• _Source records_
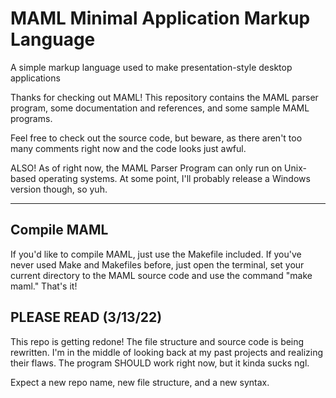 # MAML Minimal Application Markup Language
A simple markup language used to make presentation-style desktop applications

Thanks for checking out MAML! This repository contains the MAML parser program, some documentation and references, and some sample MAML programs.

Feel free to check out the source code, but beware, as there aren't too many comments right now and the code looks just awful.

ALSO! As of right now, the MAML Parser Program can only run on Unix-based operating systems. At some point, I'll probably release a Windows version though, so yuh.
<hr>

## Compile MAML
If you'd like to compile MAML, just use the Makefile included. If you've never used Make and Makefiles before, just open the terminal, set your current directory to the MAML source code and use the command "make maml." That's it!

## PLEASE READ (3/13/22)
This repo is getting redone! The file structure and source code is being rewritten. I'm in the middle of looking back at my past projects and realizing their flaws. The program SHOULD work right now, but it kinda sucks ngl.

Expect a new repo name, new file structure, and a new syntax.
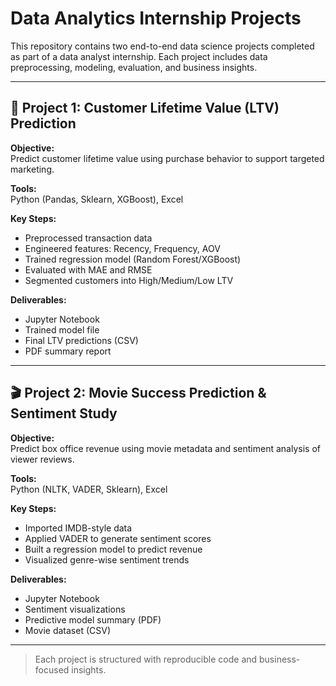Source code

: # Data Analytics Internship Projects

This repository contains two end-to-end data science projects completed as part of a data analyst internship. Each project includes data preprocessing, modeling, evaluation, and business insights.

---

## 🚀 Project 1: Customer Lifetime Value (LTV) Prediction

**Objective:**  
Predict customer lifetime value using purchase behavior to support targeted marketing.

**Tools:**  
Python (Pandas, Sklearn, XGBoost), Excel

**Key Steps:**
- Preprocessed transaction data
- Engineered features: Recency, Frequency, AOV
- Trained regression model (Random Forest/XGBoost)
- Evaluated with MAE and RMSE
- Segmented customers into High/Medium/Low LTV

**Deliverables:**
- Jupyter Notebook
- Trained model file
- Final LTV predictions (CSV)
- PDF summary report

---

## 🎬 Project 2: Movie Success Prediction & Sentiment Study

**Objective:**  
Predict box office revenue using movie metadata and sentiment analysis of viewer reviews.

**Tools:**  
Python (NLTK, VADER, Sklearn), Excel

**Key Steps:**
- Imported IMDB-style data
- Applied VADER to generate sentiment scores
- Built a regression model to predict revenue
- Visualized genre-wise sentiment trends

**Deliverables:**
- Jupyter Notebook
- Sentiment visualizations
- Predictive model summary (PDF)
- Movie dataset (CSV)

---

> Each project is structured with reproducible code and business-focused insights.
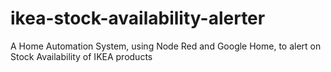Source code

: # ikea-stock-availability-alerter
A Home Automation System, using Node Red and Google Home, to alert on Stock Availability of IKEA products
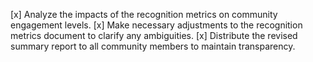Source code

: [x] Analyze the impacts of the recognition metrics on community engagement levels.
[x] Make necessary adjustments to the recognition metrics document to clarify any ambiguities.
[x] Distribute the revised summary report to all community members to maintain transparency.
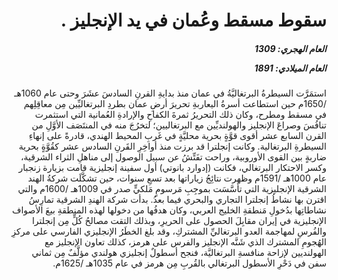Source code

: <h1 dir="rtl">سقوط مسقط وعُمان في يد الإنجليز .</h1>

<h5 dir="rtl">العام الهجري:  1309

العام الميلادي: 1891

</h5>

<p dir="rtl">استمَرَّت السيطرةُ البرتغاليَّةُ في عمان منذ بدايةِ القرنِ السادسَ عشَرَ وحتى عام 1060هـ /1650م حين استطاعت أسرةُ اليعاربةِ تحريرَ أرضِ عمان بطردِ البرتغاليِّين مِن معاقِلِهم في مسقط ومطرح، وكان ذلك التحريرُ ثمرةَ الكفاحِ والإرادةِ العُمانية التي استثمرت تنافُسَ وصراعَ الإنجليز والهولنديِّين مع البرتغاليين؛ لتخرُجَ منه في المنتَصَف الأوَّلِ من القرن السابع عشر أقوى قوَّةٍ بحرية محليَّةٍ في غَربِ المحيط الهندي، قادرةً على إنهاءِ السيطرةِ البرتغالية. وكانت إنجلترا قد برزت منذ أواخِرِ القَرنِ السادس عشر كقُوَّةٍ بحرية ضاربةٍ بين القوى الأوروبية، وراحت تفَتِّشُ عن سبيل الوصول إلى مناهلِ الثراء الشرقية، وكسر الاحتكار البرتغالي، فكانت (إدوارد بانوتي) أول سفينة إنجليزية قامت بزيارة زنجبار عام 1000هـ /1591م وظهرت نتائِجُ زياراتها بعد تسعِ سنوات، حين تشكَّلَت شركةُ الهند الشرقية الإنجليزية التي تأسَّسَت بموجِبِ مَرسومٍ مَلكيٍّ صدر في 1009هـ /1600م والتي اقترن بها نشاطُ إنجلترا التجاري والبحري فيما بعدُ. بدأت شركة الهندِ الشرقية تمارِسُ نشاطاتِها بدُخولِ مَنطقةِ الخليج العربي، وكان هدفُها من دخولها لهذه المنطقةِ بيعَ الأصواف الإنجليزية في إيران مقابِلَ الحصول على الحريرِ، وبذلك التقت مصالحُ كُلٍّ مِن إنجلترا والفُرسِ لمهاجمة العدو البرتغاليِّ المشتركِ، وقد بلغ الخطَرُ الإنجليزي الفارسي على مركزِ الهُجومِ المشترك الذي شَنَّه الإنجليز والفرس على هرمز، كذلك تعاون الإنجليز مع الهولنديين لإزاحة منافسةِ البرتغاليَّة، فنجح أسطولٌ إنجليزي هولندي مؤلَّفٌ مِن ثماني سفن في دَحْرِ الأسطول البرتغالي بالقُربِ مِن هرمز في عام 1035هـ /1625م.</p></br>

• _Problem statement_
Using the records above, copy each line that contains "right".

• _Expected output_
Feel free to check out the source code, but beware, as there aren't too many comments right now and the code looks just awful.
ALSO! As of right now, the MAML Parser Program can only run on Unix-based operating systems. At some point, I'll probably release a Windows version though, so yuh.
This repo is getting redone! The file structure and source code is being rewritten. I'm in the middle of looking back at my past projects and realizing their flaws. The program SHOULD work right now, but it kinda sucks ngl.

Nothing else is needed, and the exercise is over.